The study was conducted by 23andMe, a company that provides insight on a person’s health and ancestral family tree through DNA testing kits. It also does genetic research, including on COVID-19.

Scientists identified a certain locus — sort of like a genetic street address — in the area of two genes that are “expressed” in the human nasal cavity, according to the research. This could be tied to why certain individuals lose smell or taste after COVID-19, and others don’t.

“As far as we’re aware, this finding is the first genetic link to this symptom and may provide insight into how the virus is interacting with our bodies,” Auton said of the study.

How the study was conducted

The research took a look at self-reported data from more than 1 million 23andMe research participants.

A total 69,841 people self-reported having tested positive for COVID-19 and out of those participants, 47,298, or 68%, “reported loss of smell or taste as a symptom,” study authors wrote. Females were “more likely” than males “to report this symptom.”

Then, they “conducted a genome-wide association study” of those symptoms.

The loss of smell and taste was more common among people who tested positive for coronavirus compared to “those who self-reported other cold or flu-like symptoms but who tested negative for SARS-CoV-2,” the research says.

When scientists “contrasted” those who reported a loss of smell or taste after getting COVID-19 to those who said they didn’t experience either after testing positive for the virus, they found the associated genetic locus in the “vicinity” of two genes, according to the study.

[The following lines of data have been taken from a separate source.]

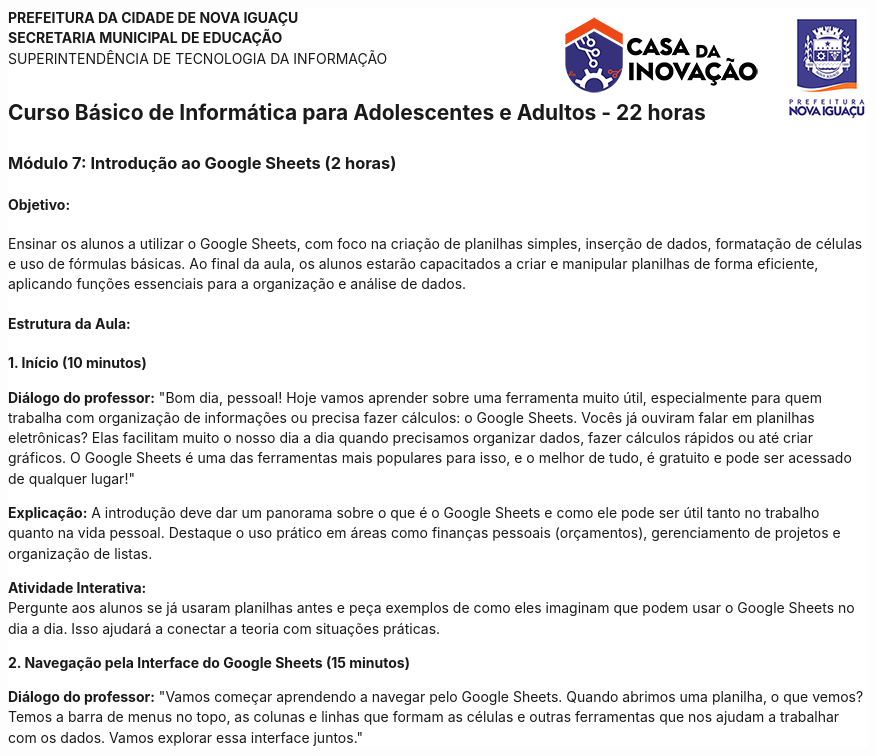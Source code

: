 <img src="../Imagem/logopcni.png" align="right" style="margin-top:5px; " />
<img src="../Imagem/logoCasaInovacao.png" align="right" style="margin-top:5px;margin-right:20px" />

**PREFEITURA DA CIDADE DE NOVA IGUAÇU** <br>
**SECRETARIA MUNICIPAL DE EDUCAÇÃO** <br>
SUPERINTENDÊNCIA DE TECNOLOGIA DA INFORMAÇÃO <br>

## **Curso Básico de Informática para Adolescentes e Adultos - 22 horas**

### **Módulo 7: Introdução ao Google Sheets (2 horas)**

#### **Objetivo:**
Ensinar os alunos a utilizar o Google Sheets, com foco na criação de planilhas simples, inserção de dados, formatação de células e uso de fórmulas básicas. Ao final da aula, os alunos estarão capacitados a criar e manipular planilhas de forma eficiente, aplicando funções essenciais para a organização e análise de dados.


#### **Estrutura da Aula:**

**1. Início (10 minutos)**

**Diálogo do professor:**
"Bom dia, pessoal! Hoje vamos aprender sobre uma ferramenta muito útil, especialmente para quem trabalha com organização de informações ou precisa fazer cálculos: o Google Sheets. Vocês já ouviram falar em planilhas eletrônicas? Elas facilitam muito o nosso dia a dia quando precisamos organizar dados, fazer cálculos rápidos ou até criar gráficos. O Google Sheets é uma das ferramentas mais populares para isso, e o melhor de tudo, é gratuito e pode ser acessado de qualquer lugar!"

**Explicação:**
A introdução deve dar um panorama sobre o que é o Google Sheets e como ele pode ser útil tanto no trabalho quanto na vida pessoal. Destaque o uso prático em áreas como finanças pessoais (orçamentos), gerenciamento de projetos e organização de listas.

**Atividade Interativa:**  
Pergunte aos alunos se já usaram planilhas antes e peça exemplos de como eles imaginam que podem usar o Google Sheets no dia a dia. Isso ajudará a conectar a teoria com situações práticas.


**2. Navegação pela Interface do Google Sheets (15 minutos)**

**Diálogo do professor:**
"Vamos começar aprendendo a navegar pelo Google Sheets. Quando abrimos uma planilha, o que vemos? Temos a barra de menus no topo, as colunas e linhas que formam as células e outras ferramentas que nos ajudam a trabalhar com os dados. Vamos explorar essa interface juntos."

How the two genes “are involved in this process is unclear,” researchers note, “but ... these genes may play a role in the physiology of infected cells and the resulting functional impairment that contributes to loss of ability to smell.”

Other key findings

The data suggests those of East Asian or African American ancestry were much less likely to experience an absence of smell or taste.

However, limitations of the study include how it was “biased” toward those of European descent since more participated in the study compared to participants with Latino, African American, East Asian and South Asian ancestry.

Another limitation was how the conclusions were based on self-reported data. Authors suggest a similar study using clinical data “could be beneficial.”

And because the “loss of smell or taste were combined in a single survey question,” researchers couldn’t “further disentangle these two symptoms,” authors wrote.

In a previous separate study, it was found that loss of smell was more common in patients with mild COVID-19 cases.

Auton says the work by 23andME is “very much a first step” and “follow up studies will be needed to understand the underlying biology.”

“It was this really beautiful example of science where, starting with a large body of activated research participants who have done this 23andMe test, we were able to very quickly gain some biological insights into this disease that would otherwise be very, very difficult to do,” Auton told NBC.